I am personally biased against loading an entire file all at once... aside from the fact that it assumes there is enough memory to hold the entire file, it doesn't allow for any parallel computation (for example, if input is coming in from a pipe). It makes sense to be able to process the input while it is still being generated.
Using a Scanner or a normal FileReader + String.split() should both work fine. I think the speed differences are minimal, and unless you plan to read a very large file over and over again, it doesn't matter.
EDIT: Actually, for the second method, use a BufferedReader. It has a getLine() method, which makes things slightly easier.
If you wish to follow the textbook solution, use StringTokenizer. It's straight-forward, easy to learn and quite simple. It can overcome simple deviations in structure (variable number of white-space characters, uneven formatted lines, etc)
But if your text is known to be 100% well-formatted and predictable, then just read a bunch of lines into a buffer, take them one at a time, and take-out parts of the strings into your HashMap key and value.
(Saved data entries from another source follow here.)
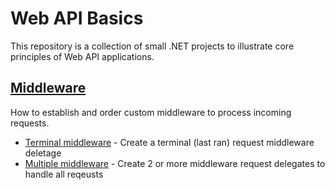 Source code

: # Web API Basics

This repository is a collection of small .NET projects to illustrate core principles of Web API applications.

## [Middleware](/Middleware)

How to establish and order custom middleware to process incoming requests.

- [Terminal middleware](/Middleware/TerminalMiddleware) - Create a terminal (last ran) request middleware deletage
- [Multiple middleware](/Middleware/MultipleMiddleware) - Create 2 or more middleware request delegates to handle all reqeusts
It's faster than StringTokenizer, but lacks the flexibility.
How about caching a regular expression? (String.split() would compile the regular expression on each call)
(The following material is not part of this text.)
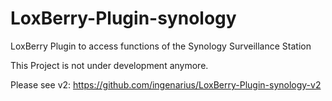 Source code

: # LoxBerry-Plugin-synology
LoxBerry Plugin to access functions of the Synology Surveillance Station

This Project is not under development anymore.

Please see v2: https://github.com/ingenarius/LoxBerry-Plugin-synology-v2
I'd be curious if you performance tested each of the methods on several large files (100, 1k, 100k, 1m, 10m entries) and see how the performance compares.
import java.io.*;
import java.util.*;
import java.util.regex.*;
public class So2565230 {
private static final Pattern rgx = Pattern.compile("^([^ ]+)[ ]+(.*)$");
private static InputStream getTestData(String charEncoding) throws UnsupportedEncodingException {
String nl = System.getProperty("line.separator");
StringBuilder data = new StringBuilder();
data.append(" bad data " + nl);
data.append("grn129 agri-" + nl);
data.append("grn129 agri-" + nl);
data.append("ac-214 ahss" + nl);
data.append("hud114 ahss" + nl);
data.append("lov1150 ahss" + nl);
data.append("lov1160 ahss" + nl);
data.append("lov1170 ahss" + nl);
data.append("lov1210 ahss" + nl);
byte[] dataBytes = data.toString().getBytes(charEncoding);
return new ByteArrayInputStream(dataBytes);
}
public static void main(final String[] args) throws IOException {
String encoding = "UTF-8";
Map<String, String> valuesMap = new LinkedHashMap<String, String>();
InputStream is = getTestData(encoding);
new So2565230().fill(valuesMap, is, encoding);
for (Map.Entry<String, String> entry : valuesMap.entrySet()) {
System.out.format("K=[%s] V=[%s]%n", entry.getKey(), entry.getValue());
}
}
private void fill(Map<String, String> map, InputStream is, String charEncoding) throws IOException {
BufferedReader bufReader = new BufferedReader(new InputStreamReader(is, charEncoding));
for (String line = bufReader.readLine(); line != null; line = bufReader.readLine()) {
Matcher m = rgx.matcher(line);
if (!m.matches()) {
System.err.println("Line has improper format (" + line + ")");
continue;
}
String key = m.group(1);
String value = m.group(2);
if (map.put(key, value) != null) {
System.err.println("Duplicate key detected: (" + line + ")");
}
}
}
}
Julius Davies's answer is fine.
However I am afraid you will have to define the format of your text file which is to be parsered. For example what is the separate character between your first column and the second column,if it is not fixed, it will cause somemore difficulties.